*Exercise goal*
All lines of the entries with "view" in them must be listed.

** Material to process follows **

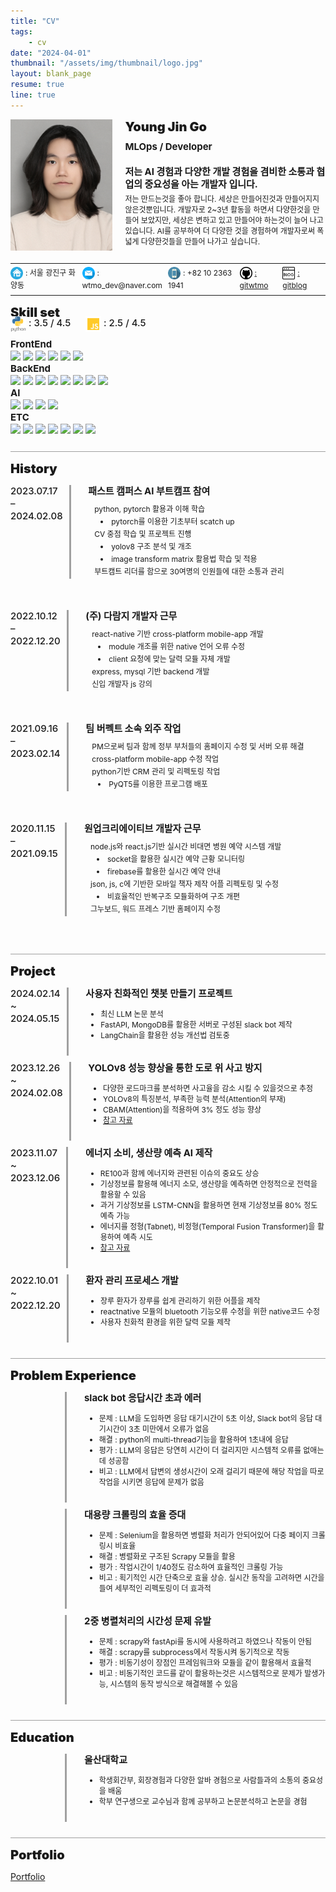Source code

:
 ```yaml
---
title: "CV"
tags:
    - cv
date: "2024-04-01"
thumbnail: "/assets/img/thumbnail/logo.jpg"
layout: blank_page
resume: true
line: true
---
```


<style>
    .text_1 {
        font-size: 20px;
        font-weight: 900;
    }
    .text_2 {
        font-size: 15px;
        font-weight: 700;
        line-height:20px;
    }
    .height_2 {
        height: 25px;
    }
    .width_2 {
        width: 25px;
    }
    .text_3 {
        font-size: 12px;
        line-height:17px;
    }
    .height_3 {
        height: 20px;
    }
    .width_3 {
        width: 20px;
    }
    .bold {
        font-weight: 700;
    }
</style>

<div style="display: flex; margin-bottom:10px; height: 210px;">
    <img src="/assets/img/cv/profile.PNG" style="vertical-align:middle; width: 170px; height: 210px;">
    <span style="margin-left:20px; margin-top:0px; height: 160px;">
        <span style="display: flex; margin-bottom: 10px;" class="text_1">Young Jin Go</span>
        <span style="display: flex; margin-bottom: 20px;" class="text_2">MLOps / Developer</span>
        <span style="display: flex; margin-bottom: 5px;" class="text_2">저는 AI 경험과 다양한 개발 경험을 겸비한 소통과 협업의 중요성을 아는 개발자 입니다.</span>
        <span style="display: flex;" class="text_3">저는 만드는것을 좋아 합니다.  
세상은 만들어진것과 만들어지지 않은것뿐입니다.  
개발자로 2~3년 활동을 하면서 다양한것을 만들어 보았지만, 세상은 변하고 있고 만들어야 하는것이 늘어 나고 있습니다.  
AI를 공부하여 더 다양한 것을 경험하여 개발자로써 폭넓게 다양한것들을 만들어 나가고 싶습니다. </span>
    </span>
</div>

<div style="border-bottom: 1px solid; margin-top: 0px; margin-bottom: 5px; height: 10px;"></div>

<div style="display: flex;" class="height_3">
    <div style="flex: 10; margin-top: 0px;">
        <img src="/assets/img/cv/home.png" style="vertical-align:middle;" class="width_3 height_3">
        <span style="margin-top:20px;" class="text_3">: 서울 광진구 화양동</span>
    </div>
    <div style="flex: 12; margin-top: 0px;">
        <img src="/assets/img/cv/email.png" style="vertical-align:middle;" class="width_3 height_3">
        <span style="margin-top:20px;" class="text_3">: wtmo_dev@naver.com</span>
    </div>
    <div style="flex: 10; margin-top: 0px;">
        <img src="/assets/img/cv/phone.png" style="vertical-align:middle;" class="width_3 height_3">
        <span style="margin-top:20px;" class="text_3">: +82 10 2363 1941</span>
    </div>
    <div style="flex: 6; margin-top: 0px;">
        <img src="/assets/img/cv/git.png" style="vertical-align:middle;" class="width_3 height_3">
        <a style="margin-top:20px;" class="text_3" href="https://github.com/gitwtmo">: gitwtmo</a>
    </div>
    <div style="flex: 6; margin-top: 0px;">
        <img src="/assets/img/cv/blog.png" style="vertical-align:middle;" class="width_3 height_3">
        <a style="margin-top:20px;" class="text_3" href="https://gitwtmo.github.io/study/">: gitblog</a>
    </div>
</div>

<div style="border-bottom: 1px solid; margin-top: 15px; margin-bottom: 15px; height: 10px"></div>


<span style="display: flex; margin-bottom: 0px;" class="text_1">Skill set</span>


<div style="display: flex; margin-top: -20px; margin-bottom: 10px;" class="height_2">
    <div style="width: 120px;">
        <img src="/assets/img/cv/python.png" style="vertical-align:middle;" class="width_2 height_2">
        <span class="text_2" style="font-weight: 500" >: 3.5 / 4.5</span>
    </div>
    <div style="margin-top: 0; flex: 50;">
        <img src="/assets/img/cv/javascript.png" style="vertical-align:middle;" class="width_2 height_2">
        <span class="text_2" style="margin-top:20px; font-weight: 500">: 2.5 / 4.5</span>
    </div>
</div>

<div style="flex: 10;">
    <div class="text_2">
        FrontEnd
    </div>
    <div>
        <img src="https://img.shields.io/badge/figma-F24E1E?style=flat&logo=figma&logoColor=white" style="Display: initial;"/>
        <img src="https://img.shields.io/badge/javascript-F7DF1E?style=flat&logo=javascript&logoColor=white" style="Display: initial;"/>
        <img src="https://img.shields.io/badge/markdown-000000?style=flat&logo=markdown&logoColor=white" style="Display: initial;"/>
        <img src="https://img.shields.io/badge/react-61DAFB?style=flat&logo=react&logoColor=white" style="Display: initial;"/>
        <img src="https://img.shields.io/badge/reactnative-61DAFB?style=flat&logo=reactnative&logoColor=white" style="Display: initial;"/>
        <img src="https://img.shields.io/badge/streamlit-FF4B4B?style=flat&logo=streamlit&logoColor=white" style="Display: initial;"/>
    </div>
    <div class="text_2">
        BackEnd
    </div>
    <div>
        <img src="https://img.shields.io/badge/amazonec2-FF9900?style=flat&logo=amazonec2&logoColor=white" style="Display: initial;"/>
        <img src="https://img.shields.io/badge/amazoniam-DD344C?style=flat&logo=amazoniam&logoColor=white" style="Display: initial;"/>
        <img src="https://img.shields.io/badge/amazonroute53-8C4FFF?style=flat&logo=amazonroute53&logoColor=white" style="Display: initial;"/>
        <img src="https://img.shields.io/badge/amazonrds-527FFF?style=flat&logo=amazonrds&logoColor=white" style="Display: initial;"/>
        <img src="https://img.shields.io/badge/amazons3-569A31?style=flat&logo=amazons3&logoColor=white" style="Display: initial;"/>
        <img src="https://img.shields.io/badge/apache-D22128?style=flat&logo=apache&logoColor=white" style="Display: initial;"/>
        <img src="https://img.shields.io/badge/django-092E20?style=flat&logo=django&logoColor=white" style="Display: initial;"/>
        <img src="https://img.shields.io/badge/fastapi-005571?style=flat&logo=fastapi&logoColor=white" style="Display: initial;"/>
    </div>
    <div class="text_2">
        AI
    </div>
    <div>
        <img src="https://img.shields.io/badge/kaggle-20BEFF?style=flat&logo=kaggle&logoColor=white" style="Display: initial;"/>
        <img src="https://img.shields.io/badge/pandas-150458?style=flat&logo=pandas&logoColor=white" style="Display: initial;"/>
        <img src="https://img.shields.io/badge/polars-CD792C?style=flat&logo=polars&logoColor=white" style="Display: initial;"/>
        <img src="https://img.shields.io/badge/pytorch-EE4C2C?style=flat&logo=pytorch&logoColor=white" style="Display: initial;"/>
    </div>
    <div class="text_2">
        ETC
    </div>
    <div>
        <img src="https://img.shields.io/badge/arduino-DD344C?style=flat&logo=arduino&logoColor=white" style="Display: initial;"/>
        <img src="https://img.shields.io/badge/discord-5865F2?style=flat&logo=discord&logoColor=white" style="Display: initial;"/>
        <img src="https://img.shields.io/badge/github-181717?style=flat&logo=github&logoColor=white" style="Display: initial;"/>
        <img src="https://img.shields.io/badge/jupyter-F37626?style=flat&logo=jupyter&logoColor=white" style="Display: initial;"/>
        <img src="https://img.shields.io/badge/postman-FF6C37?style=flat&logo=postman&logoColor=white" style="Display: initial;"/>
        <img src="https://img.shields.io/badge/pydantic-E92063?style=flat&logo=pydantic&logoColor=white" style="Display: initial;"/>
        <img src="https://img.shields.io/badge/raspberrypi-A22846?style=flat&logo=raspberrypi&logoColor=white" style="Display: initial;"/>
    </div>
</div>

<div style="border-bottom: 1px solid; border-color: #a0a0a0; margin-top: 15px; margin-bottom: 15px; height: 10px"></div>

<!-- <div style="margin-top: 180px;"></div> -->


<span style="display: flex; margin-bottom: 0px;" class="text_1">History</span>


<div style="display: flex; margin-bottom:50px;">
    <span class="text_2" style="margin-top:0px; flex: 10; font-weight: 500">2023.07.17 – 2024.02.08</span>
    <div style="margin-bottom: 0px; margin-left:10px; border-left : medium solid #a0a0a0; flex: 1"></div>
    <span style="margin-left:20px; flex: 50">
        <span style="display: flex; margin-bottom: 10px" class="text_2">패스트 캠퍼스 AI 부트캠프 참여</span>
        <span style="margin-bottom: 10px; display: inline;">
            <dt style="margin-left: 10px; margin-bottom: 3px" class="text_3">python, pytorch 활용과 이해 학습</dt>
            <li style="margin-left: 20px; margin-bottom: 3px"  class="text_3">pytorch를 이용한 기초부터 scatch up</li>
            <dt style="margin-left: 10px; margin-bottom: 3px"  class="text_3">CV 중점 학습 및 프로젝트 진행</dt>
            <li style="margin-left: 20px; margin-bottom: 3px"  class="text_3">yolov8 구조 분석 및 개조</li>
            <li style="margin-left: 20px; margin-bottom: 3px"  class="text_3">image transform matrix 활용법 학습 및 적용</li>
            <dt style="margin-left: 10px; margin-bottom: 3px"  class="text_3">부트캠트 리더를 함으로 30여명의 인원들에 대한 소통과 관리</dt>
        </span>
    </span>
</div>
<div style="display: flex; margin-bottom:50px;">
    <span class="text_2" style="margin-top:0px; flex: 10; font-weight: 500">2022.10.12 – 2022.12.20</span>
    <div style="margin-bottom: 0px; margin-left:10px; border-left : medium solid #a0a0a0; flex: 1"></div>
    <span style="margin-left:20px; flex: 50">
        <span style="display: flex; margin-bottom: 10px" class="text_2">(주) 다람지 개발자 근무</span>
        <span style="margin-bottom: 10px; display: inline;">
            <dt style="margin-left: 10px; margin-bottom: 3px" class="text_3">react-native 기반 cross-platform mobile-app 개발</dt>
            <li style="margin-left: 20px; margin-bottom: 3px"  class="text_3">module 개조를 위한 native 언어 오류 수정</li>
            <li style="margin-left: 20px; margin-bottom: 3px"  class="text_3">client 요청에 맞는 달력 모듈 자체 개발</li>
            <dt style="margin-left: 10px; margin-bottom: 3px"  class="text_3">express, mysql 기반 backend 개발</dt>
            <dt style="margin-left: 10px; margin-bottom: 3px"  class="text_3">신입 개발자 js 강의</dt>
        </span>
    </span>
</div>
<div style="display: flex; margin-bottom:50px;">
    <span class="text_2" style="margin-top:0px; flex: 10; font-weight: 500">2021.09.16 – 2023.02.14</span>
    <div style="margin-bottom: 0px; margin-left:10px; border-left : medium solid #a0a0a0; flex: 1"></div>
    <span style="margin-left:20px; flex: 50">
        <span style="display: flex; margin-bottom: 10px" class="text_2">팀 버펙트 소속 외주 작업</span>
        <span style="margin-bottom: 10px; display: inline;">
            <dt style="margin-left: 10px; margin-bottom: 3px" class="text_3">PM으로써 팀과 함께 정부 부처들의 홈페이지 수정 및 서버 오류 해결</dt>
            <dt style="margin-left: 10px; margin-bottom: 3px"  class="text_3">cross-platform mobile-app 수정 작업</dt>
            <dt style="margin-left: 10px; margin-bottom: 3px"  class="text_3">python기반 CRM 관리 및 리펙토링 작업</dt>
            <li style="margin-left: 20px; margin-bottom: 3px"  class="text_3">PyQT5를 이용한 프로그램 배포</li>
        </span>
    </span>
</div>
<div style="display: flex; margin-bottom:50px;">
    <span class="text_2" style="margin-top:0px; flex: 10; font-weight: 500">2020.11.15 – 2021.09.15</span>
    <div style="margin-bottom: 0px; margin-left:10px; border-left : medium solid #a0a0a0; flex: 1"></div>
    <span style="margin-left:20px; flex: 50">
        <span style="display: flex; margin-bottom: 10px" class="text_2">원업크리에이티브 개발자 근무</span>
        <span style="margin-bottom: 10px; display: inline;">
            <dt style="margin-left: 10px; margin-bottom: 3px" class="text_3">node.js와 react.js기반 실시간 비대면 병원 예약 시스템 개발</dt>
            <li style="margin-left: 20px; margin-bottom: 3px"  class="text_3">socket을 활용한 실시간 예약 근황 모니터링</li>
            <li style="margin-left: 20px; margin-bottom: 3px"  class="text_3">firebase를 활용한 실시간 예약 안내</li>
            <dt style="margin-left: 10px; margin-bottom: 3px"  class="text_3">json, js, c에 기반한 모바일 책자 제작 어플 리펙토링 및 수정</dt>
            <li style="margin-left: 20px; margin-bottom: 3px"  class="text_3">비효율적인 반복구조 모듈화하여 구조 개편</li>
            <dt style="margin-left: 10px; margin-bottom: 3px"  class="text_3">그누보드, 워드 프레스 기반 홈페이지 수정</dt>
        </span>
    </span>
</div>

<div style="border-bottom: 1px solid; border-color: #a0a0a0; margin-top: 15px; margin-bottom: 15px; height: 10px"></div>


<span style="display: flex; margin-bottom: 0px;" class="text_1">Project</span>


<div style="display: flex; margin-bottom:10px;">
    <span class="text_2" style="margin-top:0px; flex: 10; font-weight: 500">2024.02.14 ~ 2024.05.15</span>
    <div style="margin-left:10px; border-left : medium solid #a0a0a0; flex: 1"></div>
    <span style="margin-left:20px; flex: 50">
        <span style="display: flex; display: flex;" class="text_2">사용자 친화적인 챗봇 만들기 프로젝트</span>
        <span style="margin-bottom: 10px; display: flex;">
            <ul>
                <li class="text_3">최신 LLM 논문 분석</li>
                <li class="text_3">FastAPI, MongoDB를 활용한 서버로 구성된 slack bot 제작</li>
                <li class="text_3">LangChain을 활용한 성능 개선법 검토중</li>
            </ul>
        </span>
    </span>
</div>
<div style="display: flex; margin-bottom:10px;">
    <span class="text_2" style="margin-top:0px; flex: 10; font-weight: 500">2023.12.26 ~ 2024.02.08</span>
    <div style="margin-left:10px; border-left : medium solid #a0a0a0; flex: 1"></div>
    <span style="margin-left:20px; flex: 50">
        <span style="display: flex; display: flex;" class="text_2">YOLOv8 성능 향상을 통한 도로 위 사고 방지</span>
        <span style="margin-bottom: 10px; display: flex;">
            <ul>
                <li class="text_3">다양한 로드마크를 분석하면 사고율을 감소 시킬 수 있을것으로 추정</li>
                <li class="text_3">YOLOv8의 특징분석, 부족한 능력 분석(Attention의 부재)</li>
                <li class="text_3">CBAM(Attention)을 적용하여 3% 정도 성능 향상</li>
                <li class="text_3">
                    <a style="margin-top:30px;" href="https://docs.google.com/presentation/d/1FvxDlCGe1xf_aJi20i_31L5b6tlbIh9is8ygdVBk_u0/edit?usp=drive_link">참고 자료</a>
                </li>
            </ul>
        </span>
    </span>
</div>
<div style="display: flex; margin-bottom:10px;">
    <span class="text_2" style="margin-top:0px; flex: 10; font-weight: 500">2023.11.07 ~ 2023.12.06</span>
    <div style="margin-left:10px; border-left : medium solid #a0a0a0; flex: 1"></div>
    <span style="margin-left:20px; flex: 50">
        <span style="display: flex; display: flex;" class="text_2">에너지 소비, 생산량 예측 AI 제작</span>
        <span style="margin-bottom: 10px; display: flex;">
            <ul>
                <li class="text_3">RE100과 함께 에너지와 관련된 이슈의 중요도 상승</li>
                <li class="text_3">기상정보를 활용해 에너지 소모, 생산량을 예측하면 안정적으로 전력을 활용할 수 있음</li>
                <li class="text_3">과거 기상정보를 LSTM-CNN을 활용하면 현재 기상정보를 80% 정도 예측 가능</li>
                <li class="text_3">에너지를 정형(Tabnet), 비정형(Temporal Fusion Transformer)을 활용하여 예측 시도</li>
                <li class="text_3">
                    <a style="margin-top:30px;" href="https://docs.google.com/presentation/d/1uz8PHJiFlbg7fniJq3TxfcsjRgfcnx0L38SEAf3ojp8/edit?usp=drive_link">참고 자료</a>
                </li>
            </ul>
        </span>
    </span>
</div>
<div style="display: flex; margin-bottom:10px;">
    <span class="text_2" style="margin-top:0px; flex: 10; font-weight: 500">2022.10.01 ~ 2022.12.20</span>
    <div style="margin-left:10px; border-left : medium solid #a0a0a0; flex: 1"></div>
    <span style="margin-left:20px; flex: 50">
        <span style="display: flex; display: flex;" class="text_2">환자 관리 프로세스 개발</span>
        <span style="margin-bottom: 10px; display: flex;">
            <ul>
                <li class="text_3">장루 환자가 장루를 쉽게 관리하기 위한 어플을 제작</li>
                <li class="text_3">reactnative 모듈의 bluetooth 기능오류 수정을 위한 native코드 수정</li>
                <li class="text_3">사용자 친화적 환경을 위한 달력 모듈 제작</li>
            </ul>
        </span>
    </span>
</div>

<div style="border-bottom: 1px solid; border-color: #a0a0a0; margin-top: 15px; margin-bottom: 15px; height: 10px"></div>


<span style="display: flex; margin-bottom: 0px;" class="text_1">Problem Experience</span>


<div style="display: flex; margin-bottom:10px;">
    <span class="text_2" style="margin-top:0px; flex: 10; font-weight: 500"></span>
    <div style="margin-left:10px; border-left : medium solid #a0a0a0; flex: 1"></div>
    <span style="margin-left:20px; flex: 50">
        <span style="display: flex; display: flex;" class="text_2">slack bot 응답시간 초과 에러</span>
        <span style="margin-bottom: 10px; display: flex;">
            <ul>
                <li class="text_3">문제 : LLM을 도입하면 응답 대기시간이 5초 이상, Slack bot의 응답 대기시간이 3초 미만에서 오류가 없음</li>
                <li class="text_3">해결 : python의 multi-thread기능을 활용하여 1초내에 응답</li>
                <li class="text_3">평가 : LLM의 응답은 당연히 시간이 더 걸리지만 시스템적 오류를 없애는데 성공함</li>
                <li class="text_3">비고 : LLM에서 답변의 생성시간이 오래 걸리기 때문에 해당 작업을 따로 작업을 시키면 응답에 문제가 없음</li>
            </ul>
        </span>
    </span>
</div>
<div style="display: flex; margin-bottom:10px;">
    <span class="text_2" style="margin-top:0px; flex: 10; font-weight: 500"></span>
    <div style="margin-left:10px; border-left : medium solid #a0a0a0; flex: 1"></div>
    <span style="margin-left:20px; flex: 50">
        <span style="display: flex; display: flex;" class="text_2">대용량 크롤링의 효율 증대</span>
        <span style="margin-bottom: 10px; display: flex;">
            <ul>
                <li class="text_3">문제 : Selenium을 활용하면 병렬화 처리가 안되어있어 다중 페이지 크롤링시 비효율</li>
                <li class="text_3">해결 : 병렬화로 구조된 Scrapy 모듈을 활용</li>
                <li class="text_3">평가 : 작업시간이 1/40정도 감소하여 효율적인 크롤링 가능</li>
                <li class="text_3">비고 : 획기적인 시간 단축으로 효율 상승. 실시간 동작을 고려하면 시간을 들여 세부적인 리펙토링이 더 효과적</li>
            </ul>
        </span>
    </span>
</div>
<div style="display: flex; margin-bottom:10px;">
    <span class="text_2" style="margin-top:0px; flex: 10; font-weight: 500"></span>
    <div style="margin-left:10px; border-left : medium solid #a0a0a0; flex: 1"></div>
    <span style="margin-left:20px; flex: 50">
        <span style="display: flex; display: flex;" class="text_2">2중 병렬처리의 시간성 문제 유발</span>
        <span style="margin-bottom: 10px; display: flex;">
            <ul>
                <li class="text_3">문제 : scrapy와 fastApi를 동시에 사용하려고 하였으나 작동이 안됨</li>
                <li class="text_3">해결 : scrapy를 subprocess에서 작동시켜 동기적으로 작동</li>
                <li class="text_3">평가 : 비동기성이 장점인 프레임워크와 모듈을 같이 활용해서 효율적</li>
                <li class="text_3">비고 : 비동기적인 코드를 같이 활용하는것은 시스템적으로 문제가 발생가능, 시스템의 동작 방식으로 해결해볼 수 있음</li>
            </ul>
        </span>
    </span>
</div>

<div style="border-bottom: 1px solid; border-color: #a0a0a0; margin-top: 15px; margin-bottom: 15px; height: 10px"></div>


<span style="display: flex; margin-bottom: 0px;" class="text_1">Education</span>


<div style="display: flex; margin-bottom:10px;">
    <span class="text_2" style="margin-top:0px; flex: 10; font-weight: 500"></span>
    <div style="margin-left:10px; border-left : medium solid #a0a0a0; flex: 1"></div>
    <span style="margin-left:20px; flex: 50">
        <span style="display: flex; display: flex;" class="text_2">울산대학교</span>
        <span style="margin-bottom: 10px; display: flex;">
            <ul>
                <li class="text_3">학생회간부, 회장경험과 다양한 알바 경험으로 사람들과의 소통의 중요성을 배움</li>
                <li class="text_3">
                학부 연구생으로 교수님과 함께 공부하고 논문분석하고 논문을 경험</li>
            </ul>
        </span>
    </span>
</div>

<div style="border-bottom: 1px solid; border-color: #a0a0a0; margin-top: 15px; margin-bottom: 15px; height: 10px"></div>

<!-- <span style="display: flex; margin-bottom: 0px;" class="text_1">Resume</span>

[Resume](https://gitwtmo.github.io/wtmo_resume) -->

<span style="display: flex; margin-bottom: 0px;" class="text_1">Portfolio</span>

[Portfolio](https://docs.google.com/presentation/d/1A8W4IXbp1PC8v5sj9lv8VF74FVydpPrBWiwEpFEM_FE/edit?usp=drive_link)

<!-- <div style="border-bottom: 1px solid; border-color: #a0a0a0; margin-top: 15px; margin-bottom: 15px; height: 10px"></div>

# Another what I done

### Team Proj

[1](https://drive.google.com/file/d/1ltZr8sVE711Q6G-FAx-RH9iXoV5MBUka/view?usp=drive_link)

[2](https://drive.google.com/file/d/1PgJ9ucmUlfSVhARrRlvGJI1VcXy07JgG/view?usp=drive_link)

[3](https://drive.google.com/file/d/1tqItOss2PSkqWAPPhZYcxze2Fdj7EB8V/view?usp=drive_link)

[4](https://drive.google.com/file/d/1n1fib8D7SUTnxnHBcZtGxkAc5zcJadgt/view?usp=drive_link) -->

<!-- 
프로젝트
대학원 연구과제
대외 공모전 경험
대학 때의 토이 프로젝트

문제 정의
원인
측정 (문제의 결과, 심각성)
해결책 (연구 및 대안책)
해결 과정
평가 (문제가 해결되었는지 측정)
비고 (회고, 부수효과) -->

** End of Material to process **

*Exercise result*
[1](https://drive.google.com/file/d/1ltZr8sVE711Q6G-FAx-RH9iXoV5MBUka/view?usp=drive_link)
[2](https://drive.google.com/file/d/1PgJ9ucmUlfSVhARrRlvGJI1VcXy07JgG/view?usp=drive_link)
[3](https://drive.google.com/file/d/1tqItOss2PSkqWAPPhZYcxze2Fdj7EB8V/view?usp=drive_link)
[4](https://drive.google.com/file/d/1n1fib8D7SUTnxnHBcZtGxkAc5zcJadgt/view?usp=drive_link) -->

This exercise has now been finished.